Le directeur général du club de golf Miner, en compagnie des « coachs » des quelque 650 jeunes des écoles de la région qui sont venu y apprendre ce sport cette année. De gauche à droite : Robin Ducharme, Benoit Couture, Alex Bourgeois, Daniel Bernard, Carl Anctil, Yves Massé.

Assurer la pérennité du club de golf Miner

Si le destin du club de golf Miner était incertain il y a deux ans, aujourd'hui, à l'heure de son 104e anniversaire, le club rayonne plus que jamais. Son administration développe notamment des programmes pour assurer la relève. Comme quoi le golf au club Miner est loin d'être mort.
L'an dernier, 500 jeunes des écoles Haute-Ville, L'Envolée et Sainte-Famille sont venus s'initier au golf. Cette année, le projet de visite des écoles a été renouvelé, et pas moins de 650 jeunes golfeurs des mêmes écoles ont répondu à l'appel.
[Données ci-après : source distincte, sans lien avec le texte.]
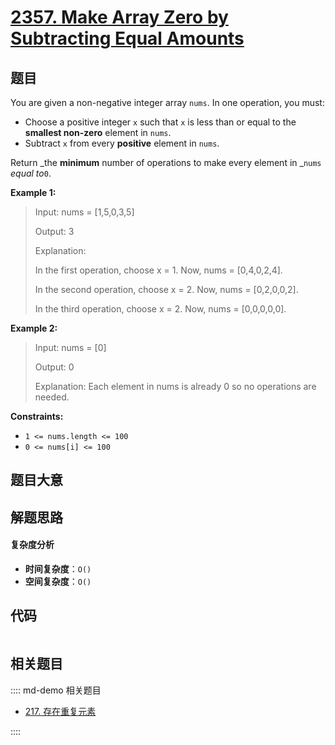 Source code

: # [2357. Make Array Zero by Subtracting Equal Amounts](https://leetcode.com/problems/make-array-zero-by-subtracting-equal-amounts/)

## 题目

You are given a non-negative integer array `nums`. In one operation, you must:

- Choose a positive integer `x` such that `x` is less than or equal to the **smallest non-zero** element in `nums`.
- Subtract `x` from every **positive** element in `nums`.

Return _the **minimum** number of operations to make every element in _`nums`
_equal to_`0`.

**Example 1:**

> Input: nums = [1,5,0,3,5]
>
> Output: 3
>
> Explanation:
>
> In the first operation, choose x = 1. Now, nums = [0,4,0,2,4].
>
> In the second operation, choose x = 2. Now, nums = [0,2,0,0,2].
>
> In the third operation, choose x = 2. Now, nums = [0,0,0,0,0].

**Example 2:**

> Input: nums = [0]
>
> Output: 0
>
> Explanation: Each element in nums is already 0 so no operations are needed.

**Constraints:**

- `1 <= nums.length <= 100`
- `0 <= nums[i] <= 100`

## 题目大意

## 解题思路

#### 复杂度分析

- **时间复杂度**：`O()`
- **空间复杂度**：`O()`

## 代码

```javascript

```

## 相关题目

:::: md-demo 相关题目

- [217. 存在重复元素](./0217.md)

::::
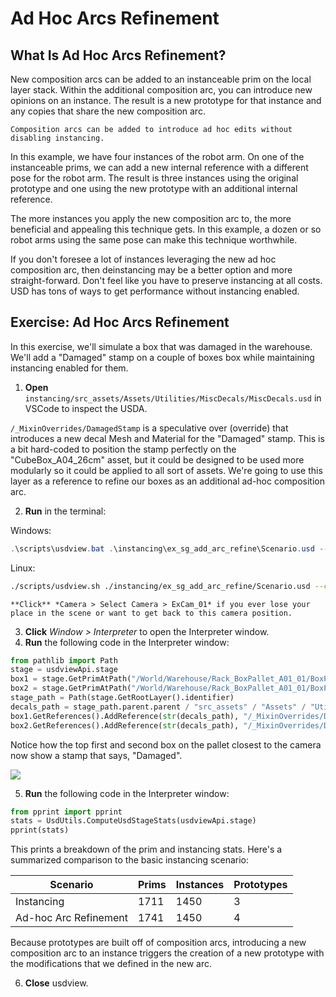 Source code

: # Ad Hoc Arcs Refinement

## What Is Ad Hoc Arcs Refinement?

New composition arcs can be added to an instanceable prim on the local layer stack. Within the additional composition arc, you can introduce new opinions on an instance. The result is a new prototype for that instance and any copies that share the new composition arc.

```{figure} ../../images/asset-modularity-instancing/ad-hoc-refinement.png
Composition arcs can be added to introduce ad hoc edits without disabling instancing.
```

In this example, we have four instances of the robot arm. On one of the instanceable prims, we can add a new internal reference with a different pose for the robot arm. The result is three instances using the original prototype and one using the new prototype with an additional internal reference.

The more instances you apply the new composition arc to, the more beneficial and appealing this technique gets. In this example, a dozen or so robot arms using the same pose can make this technique worthwhile.

If you don't foresee a lot of instances leveraging the new ad hoc composition arc, then deinstancing may be a better option and more straight-forward. Don't feel like you have to preserve instancing at all costs. USD has tons of ways to get performance without instancing enabled.

## Exercise: Ad Hoc Arcs Refinement

In this exercise, we'll simulate a box that was damaged in the warehouse. We'll add a "Damaged" stamp on a couple of boxes box while maintaining instancing enabled for them.

1. **Open** `instancing/src_assets/Assets/Utilities/MiscDecals/MiscDecals.usd` in VSCode to inspect the USDA.

`/_MixinOverrides/DamagedStamp` is a speculative over (override) that introduces a new decal Mesh and Material for the "Damaged" stamp. This is a bit hard-coded to position the stamp perfectly on the "CubeBox_A04_26cm" asset, but it could be designed to be used more modularly so it could be applied to all sort of assets. We're going to use this layer as a reference to refine our boxes as an additional ad-hoc composition arc.

2. **Run** in the terminal:

Windows:
```powershell
.\scripts\usdview.bat .\instancing\ex_sg_add_arc_refine\Scenario.usd --camera ExCam_01
```
Linux:
```sh
./scripts/usdview.sh ./instancing/ex_sg_add_arc_refine/Scenario.usd --camera ExCam_01
```

```{tip}
**Click** *Camera > Select Camera > ExCam_01* if you ever lose your place in the scene or want to get back to this camera position.
```

3. **Click** *Window > Interpreter* to open the Interpreter window.
4. **Run** the following code in the Interpreter window:
```python
from pathlib import Path
stage = usdviewApi.stage
box1 = stage.GetPrimAtPath("/World/Warehouse/Rack_BoxPallet_A01_01/BoxPallet_A01_03/CubeBox_A04_26cm_18")
box2 = stage.GetPrimAtPath("/World/Warehouse/Rack_BoxPallet_A01_01/BoxPallet_A01_03/CubeBox_A04_26cm_17")
stage_path = Path(stage.GetRootLayer().identifier)
decals_path = stage_path.parent.parent / "src_assets" / "Assets" / "Utilities" / "MiscDecals" / "MiscDecals.usd"
box1.GetReferences().AddReference(str(decals_path), "/_MixinOverrides/DamagedStamp")
box2.GetReferences().AddReference(str(decals_path), "/_MixinOverrides/DamagedStamp")
```

Notice how the top first and second box on the pallet closest to the camera now show a stamp that says, "Damaged".

![](../../images/asset-modularity-instancing/ad-hoc-damaged.png)

5. **Run** the following code in the Interpreter window:
```python
from pprint import pprint
stats = UsdUtils.ComputeUsdStageStats(usdviewApi.stage)
pprint(stats)
```

This prints a breakdown of the prim and instancing stats. Here's a summarized comparison to the basic instancing scenario:

Scenario | Prims | Instances | Prototypes 
---|---|---|---
Instancing | 1711 | 1450 | 3
Ad-hoc Arc Refinement | 1741 | 1450 | 4

Because prototypes are built off of composition arcs, introducing a new composition arc to an instance triggers the creation of a new prototype with the modifications that we defined in the new arc.

6. **Close** usdview.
En pratique, 25 classes différentes, provenant du primaire comme du secondaire, sont venues deux ou trois fois pour apprendre les rudiments du sport. 
« Le plus beau dans tout ça, c'est les sourires sur leur visage. Au début, ils ne sont pas capables de frapper la balle, puis à la fin, oups, 125 verges ! », raconte Alex Bourgeois, l'un des cinq golfeurs donnant la formation aux élèves. Pour Daniel Bernard, directeur général du club Miner, la formule est optimale. « Ils [les élèves] aiment tellement ça ! Ils sont tellement bien encadrés. J'ai cinq ou six jeunes par prof. C'est idéal pour donner un cours, pour les encadrer ».
Et pour Diane Barabé, présidente du comité des règlements du Royal Canadian Golf Association (RCGA), le golf est plus qu'une activité sportive, pour les jeunes. « C'est un sport où les jeunes apprennent des façons d'être, des façons de se comporter », dit-elle, parlant de la nécessité de s'habiller proprement, de ne pas courir ou encore crier inutilement sur le terrain. « Ça transmet des valeurs de base, et c'est important de leur transmettre de telles valeurs ».
« De ces jeunes-là, il y en a beaucoup qui accrochent au golf. En souhaitant qu'ils prennent notre place plus tard. C'est notre relève et il faut travailler beaucoup sur la relève, et moi, j'y crois », dit Daniel Bernard à l'intention de ces jeunes.
Programmes pour la relève
En 2016, une Académie de golf a vu le jour, et elle perdure cette année. « C'est 10 juniors élites qui participent à des tournois régionaux », explique le directeur général. Ils pratiquent tous les samedis (avril à juin) au club Miner. 
Le golf Miner accueillera également pour la première fois cet été une cinquantaine de jeunes provenant de différents camps de jour de la région. 
Sous la supervision de Carl Anctil, professionnel de golf et enseignant, sept jeunes du programme sport-étude de l'école Massey-Vanier de Cowansville viennent s'entrainer sur le terrain du club. D'ailleurs, Daniel Bernard est en discussion avec l'école secondaire du Verbe Divin pour accueillir un autre programme de sport-étude golf.
« On a un camp d'initiation et de perfectionnement d'une semaine, fin juin, ouvert à tous les jeunes de la région. Ça aussi c'est pour assurer une relève, pour qu'ils nous remplacent plus tard », ajoute le directeur général. De façon générale, ce camp s'adresse aux joueurs âgés de 5 à 15 ans.
Vitalité
Cette année, l'engouement au golf Miner n'a rien à voir avec ce qu'on pouvait voir auparavant. « Il y a deux ans, je venais ici le soir, et il n'y avait personne. Aujourd'hui, j'arrive et il y a du monde dans le champ de pratique, Carl enseigne, et il y a du monde sur le terrain », raconte Alex Bourgeois. « À 7 h 30-8 h, c'est plein dans le champ de pratique », fait-il valoir. 
En date d'aujourd'hui, plus de 140 000 balles ont été frappées sur le champ de pratique. Tout porte à croire que le club se dirige vers une année record. (210 000 au total l'an dernier).